1: Their budgets for acquisition dwarf yours
Big brands have unbelievable marketing budgets that allow them to rapidly penetrate markets. As such, losing customers is likely to be mitigated by the fact that they’re often acquiring thousands - if not millions - more in the process.
Given that you can’t compete with that level of acquisition through paid social, it makes more sense to focus on building relationships with your customers instead.
And while it’s expected that you’ll need to sell with email from time-to-time, the most effective way to achieve this is by minimising email churn and maximising engagement.
You can start at a very basic level by segmenting based on engagement levels over email to improve inbox placement, and then get more granular over time by progressively profiling your audience based on their interests and goals.

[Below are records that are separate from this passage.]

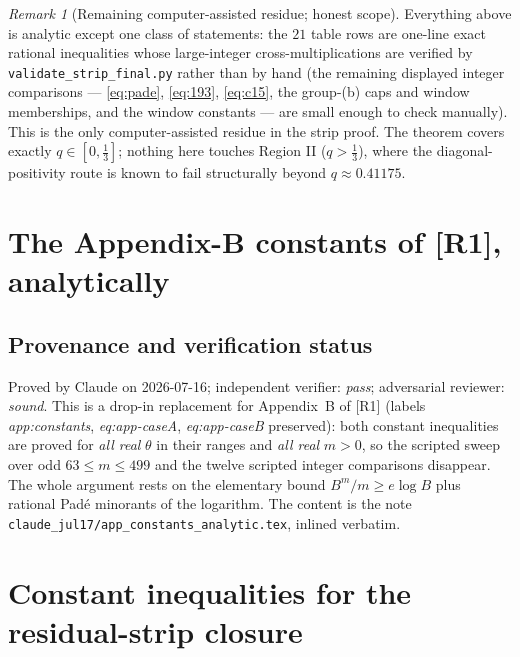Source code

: \documentclass[11pt]{article}
\theoremstyle{remark}
\newtheorem{remark}[theorem]{Remark}
\theoremstyle{plain}
\theoremstyle{plain}
\begin{document}
\begin{remark}[Remaining computer-assisted residue; honest scope]\label{rmk:residue}
Everything above is analytic except one class of statements: the $21$ table rows are one-line exact rational inequalities whose large-integer cross-multiplications are verified by \texttt{validate\_strip\_final.py} rather than by hand (the remaining displayed integer comparisons --- \eqref{eq:pade}, \eqref{eq:193}, \eqref{eq:c15}, the group-(b) caps and window memberships, and the window constants --- are small enough to check manually).  This is the only computer-assisted residue in the strip proof.  The theorem covers exactly $q\in[0,\tfrac13]$; nothing here touches Region II ($q>\tfrac13$), where the diagonal-positivity route is known to fail structurally beyond $q\approx0.41175$.
\end{remark}



\section{The Appendix-B constants of [R1], analytically}\label{sec:appconst}

\subsection*{Provenance and verification status}
Proved by Claude on 2026-07-16; independent verifier: \emph{pass};
adversarial reviewer: \emph{sound}.  This is a drop-in replacement for
Appendix~B of [R1] (labels \emph{app:constants}, \emph{eq:app-caseA},
\emph{eq:app-caseB} preserved): both constant inequalities are proved for
\emph{all real} $\theta$ in their ranges and \emph{all real} $m>0$, so the
scripted sweep over odd $63\le m\le499$ and the twelve scripted integer
comparisons disappear.  The whole argument rests on the elementary bound
$B^m/m\ge e\log B$ plus rational Pad\'e minorants of the logarithm.  The
content is the note \texttt{claude\_jul17/app\_constants\_analytic.tex},
inlined verbatim.

\section{Constant inequalities for the residual-strip closure}\label{app:constants}
\end{document}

Doing so allows you to craft a more purposeful customer journey that sells more simply by serving your customers more efficiently.
For example, if you’re a fashion brand that retails both male & female clothing, you wouldn’t start remarketing to your customers with men’s jeans and t-shirt recommendations after they’ve just bought a dress. The likelihood of a cross-sell diminishes and the chances of churn rise.
When that happens, you’re going to have to head back to the acquisition channels to replenish the data you’ve just purchased to acquire. And as most of you already know, that quickly becomes an unsustainable strategy.
2: Bigger Brands have large Inventory Control Issues they need to tackle
While every eCommerce business needs to carefully manage inventory levels, giant retailers in particular often have tremendous pressure internally to shift volume quickly for both cashflow and seasonal purposes. Moreover, these giant retailers often rely on tools such as Inventory Planner and it’s alternatives.
We’re often talking about multi-national brands that hold hundreds, if not thousands of SKUs that need to be delicately managed. When you’re sitting on a repository of over a million historical customers, that becomes a distribution channel where you need to rapidly push stock through.
The chances are that:
- You don’t have hundreds of SKUs
- You don’t have the capacity to create such offers without devaluing your brand significantly
- You’re unable to generate the creative assets in such a short timespan to constantly keep up with such promotions
Constantly managing and creating such offers can condition your audience to only buy when you’re on sale but also place tremendous internal pressure within your organisation to manage so many ongoing and recurring promotions.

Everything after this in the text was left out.